Franklin “Chuck” Spinney
Caveat emptor: Andrew Cockburn, the author of Kill Chain: the Rise of the High-Tech Assassins, is a friend of thirty-five years, so I am biased, proudly so in this case. While I know what Cockburn can do, I must admit I was literally blown away by this book. And I am no stranger to this subject, having worked as an engineer-analyst in the Office of the Secretary of Defense in the Pentagon for 28 years.
What makes Cockburn’s book so powerful, in my opinion, is not only his sourcing and detail (which are amazing), but the fact that he has written a book that is at once overwhelming in terms of information, yet so well written, it is accessible to the general reader. It is a page turner.
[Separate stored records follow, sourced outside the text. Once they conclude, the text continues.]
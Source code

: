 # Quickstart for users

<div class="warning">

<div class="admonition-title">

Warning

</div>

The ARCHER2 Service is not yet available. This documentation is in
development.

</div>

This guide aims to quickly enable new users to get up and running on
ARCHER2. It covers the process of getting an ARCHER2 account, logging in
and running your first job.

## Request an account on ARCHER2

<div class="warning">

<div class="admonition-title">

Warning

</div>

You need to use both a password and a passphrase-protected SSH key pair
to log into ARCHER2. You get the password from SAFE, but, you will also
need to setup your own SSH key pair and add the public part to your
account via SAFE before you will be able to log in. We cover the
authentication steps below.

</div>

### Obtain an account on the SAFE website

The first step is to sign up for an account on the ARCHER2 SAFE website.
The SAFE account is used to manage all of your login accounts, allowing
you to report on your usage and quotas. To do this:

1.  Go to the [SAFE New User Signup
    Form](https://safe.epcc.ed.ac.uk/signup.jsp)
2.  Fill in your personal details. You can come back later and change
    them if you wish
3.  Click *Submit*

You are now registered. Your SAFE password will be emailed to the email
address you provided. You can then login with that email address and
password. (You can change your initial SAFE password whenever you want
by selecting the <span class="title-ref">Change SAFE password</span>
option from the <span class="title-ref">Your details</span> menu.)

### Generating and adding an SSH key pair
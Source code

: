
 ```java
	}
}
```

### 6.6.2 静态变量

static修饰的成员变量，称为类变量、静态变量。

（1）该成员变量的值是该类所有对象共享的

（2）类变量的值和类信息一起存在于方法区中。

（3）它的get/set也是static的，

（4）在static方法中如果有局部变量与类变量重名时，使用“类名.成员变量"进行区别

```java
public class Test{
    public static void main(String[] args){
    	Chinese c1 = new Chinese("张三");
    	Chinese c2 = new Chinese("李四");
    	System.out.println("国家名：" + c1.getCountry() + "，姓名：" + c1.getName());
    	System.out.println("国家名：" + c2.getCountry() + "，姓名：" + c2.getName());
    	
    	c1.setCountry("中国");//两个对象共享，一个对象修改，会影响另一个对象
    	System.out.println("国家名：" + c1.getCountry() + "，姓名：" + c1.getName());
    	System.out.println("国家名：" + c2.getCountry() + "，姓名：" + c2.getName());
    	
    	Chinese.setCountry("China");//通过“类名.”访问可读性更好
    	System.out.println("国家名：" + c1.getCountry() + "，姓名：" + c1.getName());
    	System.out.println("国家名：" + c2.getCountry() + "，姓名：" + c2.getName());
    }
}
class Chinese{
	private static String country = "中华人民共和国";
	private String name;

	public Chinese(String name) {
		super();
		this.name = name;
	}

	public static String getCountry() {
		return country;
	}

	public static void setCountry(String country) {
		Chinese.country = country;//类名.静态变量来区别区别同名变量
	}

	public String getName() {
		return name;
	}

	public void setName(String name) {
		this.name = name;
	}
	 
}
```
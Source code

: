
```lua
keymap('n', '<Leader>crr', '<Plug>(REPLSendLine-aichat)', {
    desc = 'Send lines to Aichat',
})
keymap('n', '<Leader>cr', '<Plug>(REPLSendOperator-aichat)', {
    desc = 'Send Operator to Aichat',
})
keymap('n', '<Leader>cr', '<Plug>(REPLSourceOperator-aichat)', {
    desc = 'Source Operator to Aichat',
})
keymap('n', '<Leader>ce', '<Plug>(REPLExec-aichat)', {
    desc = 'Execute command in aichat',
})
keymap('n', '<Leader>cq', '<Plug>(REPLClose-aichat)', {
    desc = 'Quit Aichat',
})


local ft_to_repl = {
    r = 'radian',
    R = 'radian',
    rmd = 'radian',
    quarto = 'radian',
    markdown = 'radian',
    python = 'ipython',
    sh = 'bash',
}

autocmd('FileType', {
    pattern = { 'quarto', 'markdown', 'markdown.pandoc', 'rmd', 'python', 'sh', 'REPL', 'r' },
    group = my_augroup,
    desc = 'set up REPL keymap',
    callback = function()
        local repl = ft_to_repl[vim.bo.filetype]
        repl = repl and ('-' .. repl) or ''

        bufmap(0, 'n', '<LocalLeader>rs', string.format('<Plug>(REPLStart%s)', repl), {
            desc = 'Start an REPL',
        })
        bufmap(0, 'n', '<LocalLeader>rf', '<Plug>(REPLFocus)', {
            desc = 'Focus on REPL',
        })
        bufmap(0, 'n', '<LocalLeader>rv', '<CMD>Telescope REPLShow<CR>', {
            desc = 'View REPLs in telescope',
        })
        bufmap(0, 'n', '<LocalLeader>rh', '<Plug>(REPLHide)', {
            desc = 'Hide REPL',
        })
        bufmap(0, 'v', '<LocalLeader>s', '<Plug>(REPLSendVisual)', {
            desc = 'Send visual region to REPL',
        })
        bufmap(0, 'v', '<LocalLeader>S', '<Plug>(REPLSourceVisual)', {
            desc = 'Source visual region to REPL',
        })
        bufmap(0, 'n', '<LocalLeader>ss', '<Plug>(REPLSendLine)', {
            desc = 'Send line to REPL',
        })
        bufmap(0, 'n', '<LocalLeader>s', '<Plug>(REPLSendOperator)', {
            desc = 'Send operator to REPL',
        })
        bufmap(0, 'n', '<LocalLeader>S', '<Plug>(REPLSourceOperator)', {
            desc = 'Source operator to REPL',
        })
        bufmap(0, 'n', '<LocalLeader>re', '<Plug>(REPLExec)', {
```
He dissects the rise of drone warfare and examines its conduct in fascinating detail from the point of view of the targeteers in the CIA and the White House, to the controllers in front of video screens, and to the effects on the victims at the receiving end.
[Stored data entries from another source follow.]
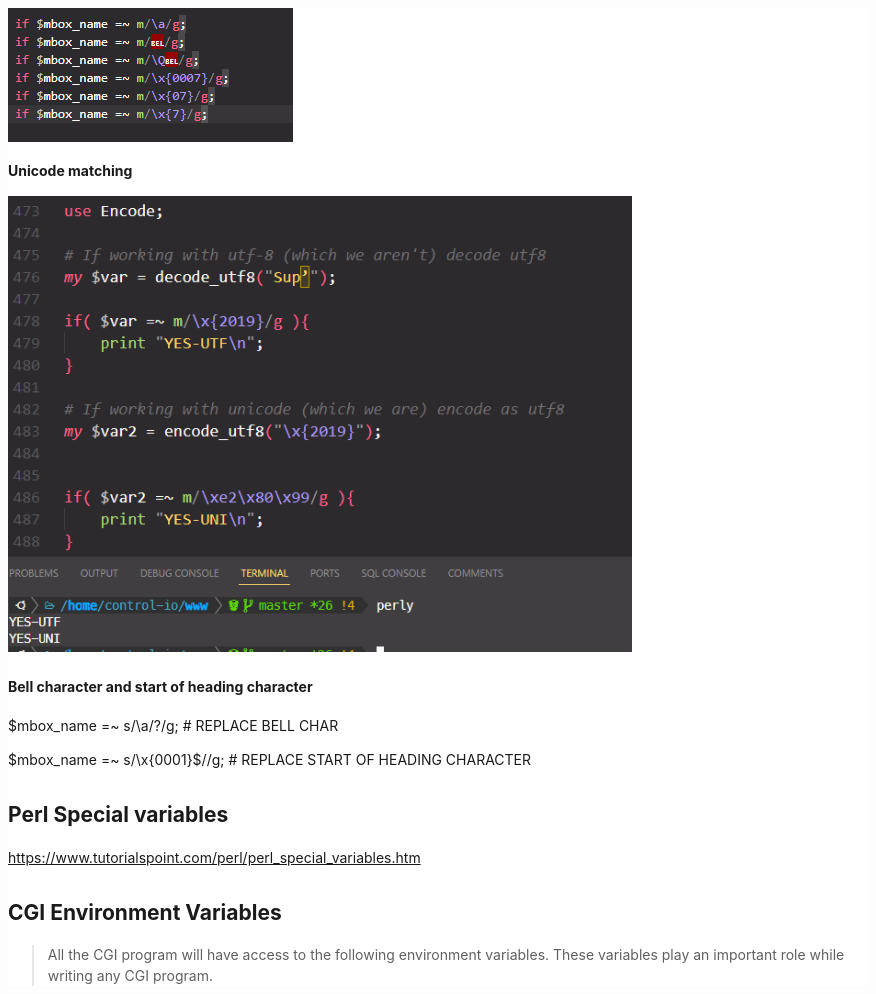 <img src="./media/image84.png"
style="width:2.96838in;height:1.39566in" />

**Unicode matching**

<img src="./media/image85.png" style="width:6.5in;height:4.75764in" />

#### Bell character and start of heading character

$mbox_name =~ s/\a/?/g; \# REPLACE BELL CHAR

$mbox_name =~ s/\x{0001}$//g; \# REPLACE START OF HEADING CHARACTER

## Perl Special variables

<https://www.tutorialspoint.com/perl/perl_special_variables.htm>

## CGI Environment Variables

> All the CGI program will have access to the following environment
> variables. These variables play an important role while writing any
> CGI program.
In so doing, he shows how the ideology of drone warfare is really old wine in a new bottle: it is a natural evolution of three interconnected mindsets: (1) the flawed ideas underpinning the now-discredited theory of strategic bombing in WWII; (2) the search for perfect information embodied in disastrous all-knowing, all-seeing electronic battlefield (starting with McNamara’s electronic line of Vietnam); and (3) the search for surgical precision in both conflict and coercive diplomacy embodied, for example, in the naive targeting theories underpinning the drug war and the escalate-the-pressure tactics of precision targeted sanctions. At the roots of all these theories, I would argue, is an unchanging three-part set of propositions woven together in the 1930s by the evangelical instructors in the Army Air Corps Tactical School. They preached the theory of victory thru airpower alone, and they believed that only strategic bombing could justify an independent Air Force on a par with the Army and the Navy, and with comparable or even higher budgets.
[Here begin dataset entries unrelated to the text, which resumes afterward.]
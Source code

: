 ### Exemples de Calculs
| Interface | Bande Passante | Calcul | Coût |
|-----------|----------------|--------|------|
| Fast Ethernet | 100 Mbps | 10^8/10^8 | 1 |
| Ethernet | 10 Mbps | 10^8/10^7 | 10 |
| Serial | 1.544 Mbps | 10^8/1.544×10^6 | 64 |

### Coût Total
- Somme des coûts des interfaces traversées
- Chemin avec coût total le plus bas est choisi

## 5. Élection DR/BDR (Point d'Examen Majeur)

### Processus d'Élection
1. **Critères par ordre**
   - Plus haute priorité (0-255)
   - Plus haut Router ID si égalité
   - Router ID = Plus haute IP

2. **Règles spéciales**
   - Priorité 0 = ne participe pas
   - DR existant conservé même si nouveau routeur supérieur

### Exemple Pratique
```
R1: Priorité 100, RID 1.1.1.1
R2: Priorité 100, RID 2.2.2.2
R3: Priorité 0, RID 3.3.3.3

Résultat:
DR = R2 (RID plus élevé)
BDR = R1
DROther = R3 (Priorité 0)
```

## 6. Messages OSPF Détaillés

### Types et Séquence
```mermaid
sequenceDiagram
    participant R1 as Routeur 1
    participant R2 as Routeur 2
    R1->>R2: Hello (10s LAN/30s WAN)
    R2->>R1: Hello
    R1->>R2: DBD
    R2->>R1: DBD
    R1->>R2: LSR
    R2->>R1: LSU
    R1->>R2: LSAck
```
These future leaders of the AF constructed a seductive tautological argument, based on the fallacious assumptions of having extensive a priori knowledge of the enemy’s inner workings coupled to perfect combat intelligence. It remains unchanged to this day and goes like this: (1) The enemy is a physical system or network made up of critical linkages and nodes, be they ball bearing works in Schweinfurt, or Salafi fanatics in Iraq with access to cell phones and the internet, or tribal warlords in the hills of Afghanistan. (2) The enemy system can be reliably analyzed and understood from a distance, making it possible to exactly identify those specific nodes or links that are vital to the functioning of the adversary system, be it an industrial power like Germany, a tribal alliance in Yemen, or the financial links of a terrorist network or foreign oligarchy. (3) That technology provides the wherewithal to attack and destroy these vital nodes or links with precision strikes and thereby administer a mortal wound to the adversary.
In short, the conduct of war is an engineering problem: In the current lexicon of the Pentagon and its defense contractors, the enemy is a ‘systems of systems’ made up of high value targets (HVTs) that can be identified and destroyed without risk from a distance with unmanned systems. The reasoning is identical to that described in the preceding paragraph. Yet despite its stridently confident predictions of decisive precision effects, from the days of the Norden bombsight in B-17s to those of the Hellfire missile fired by drones, this theory has failed to perform as its evangelists predicted and are still predicting.
Viewing war as an engineering problem focuses on technology (which benefits contractors) and destructive physical effects, but ignores and is offset by the fundamental truth of war: Machines don’t fight wars, people do, and they use their minds. Our technology’s physical effects can be — and often are — offset by our opponent’s mental counters or initiatives, reflecting both his adaptability and unpredictability, and his moral strengths, like resolve and the will to resist. Combat history has proven this over and over that mental and moral effects can offset physical effects, for example, when the destruction of ball bearing factories did not have its predicted effects in WWII, when bicycles carrying 600 pounds of supplies were used to by pass destroyed bridges on the Ho Chi Minh Trail, and when the Serbs used microwave ovens to fool expensive anti-radiation missiles in Kosovo. And as Cockburn shows, this has proven true again in the ongoing war on terror, and its mirror image, the war on drugs.
Any one who doubts that this critique applies to drones used in a counter-terror strategy should be asked to explain the collapse of in Yemen — the place where drones reached their apotheosis as the centerpiece of American counter-terror strategy.
Cockburn has provided a highly readable, and logically devastating story, written from a bottom-up empirical perspective. He explains why our strategy in Yemen was doomed to fail, as indeed it has in recent weeks. His meticulously referenced historical and empirical research makes this book hard to pick apart. No doubt, there are some small errors of fact. For example, not all the drone/bombers deployed in ill starred Operation Aphrodite (which blew up JFK’s elder brother) in 1944 were B-24s as Cockburn incorrectly suggests; the operation also used B-17s. But I defy anyone to find a single thread or family of threads that can be used to unravel his tapestry.